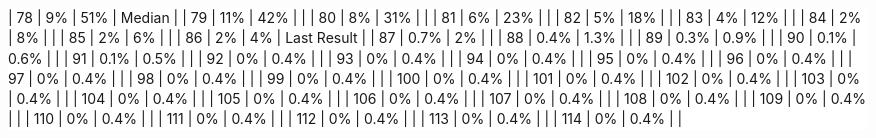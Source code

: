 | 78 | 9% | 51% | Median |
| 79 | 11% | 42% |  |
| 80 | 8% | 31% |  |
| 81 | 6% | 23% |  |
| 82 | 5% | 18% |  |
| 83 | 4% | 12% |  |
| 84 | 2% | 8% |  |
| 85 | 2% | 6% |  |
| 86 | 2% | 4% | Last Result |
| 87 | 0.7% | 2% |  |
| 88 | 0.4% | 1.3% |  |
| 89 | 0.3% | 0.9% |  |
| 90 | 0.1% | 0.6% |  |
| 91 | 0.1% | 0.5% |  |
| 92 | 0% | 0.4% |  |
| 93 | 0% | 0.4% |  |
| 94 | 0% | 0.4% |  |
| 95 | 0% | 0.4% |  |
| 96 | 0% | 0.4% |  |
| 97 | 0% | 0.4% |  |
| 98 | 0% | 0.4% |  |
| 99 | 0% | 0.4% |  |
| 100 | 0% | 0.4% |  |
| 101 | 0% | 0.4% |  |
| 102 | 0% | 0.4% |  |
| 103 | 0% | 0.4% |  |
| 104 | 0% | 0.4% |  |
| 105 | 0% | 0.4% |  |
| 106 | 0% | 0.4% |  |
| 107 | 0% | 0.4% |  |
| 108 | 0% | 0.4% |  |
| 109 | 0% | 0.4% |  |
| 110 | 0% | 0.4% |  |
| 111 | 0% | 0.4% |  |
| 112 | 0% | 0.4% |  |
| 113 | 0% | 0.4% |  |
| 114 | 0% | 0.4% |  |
▬▬▬
■ Work item ■
In the listing above, the lines from the one containing "99 | 0% | 0.4%" through the last line are to be returned exactly.

■ Task result ■
| 99 | 0% | 0.4% |  |
| 100 | 0% | 0.4% |  |
| 101 | 0% | 0.4% |  |
| 102 | 0% | 0.4% |  |
| 103 | 0% | 0.4% |  |
| 104 | 0% | 0.4% |  |
| 105 | 0% | 0.4% |  |
| 106 | 0% | 0.4% |  |
| 107 | 0% | 0.4% |  |
| 108 | 0% | 0.4% |  |
| 109 | 0% | 0.4% |  |
| 110 | 0% | 0.4% |  |
| 111 | 0% | 0.4% |  |
| 112 | 0% | 0.4% |  |
| 113 | 0% | 0.4% |  |
| 114 | 0% | 0.4% |  |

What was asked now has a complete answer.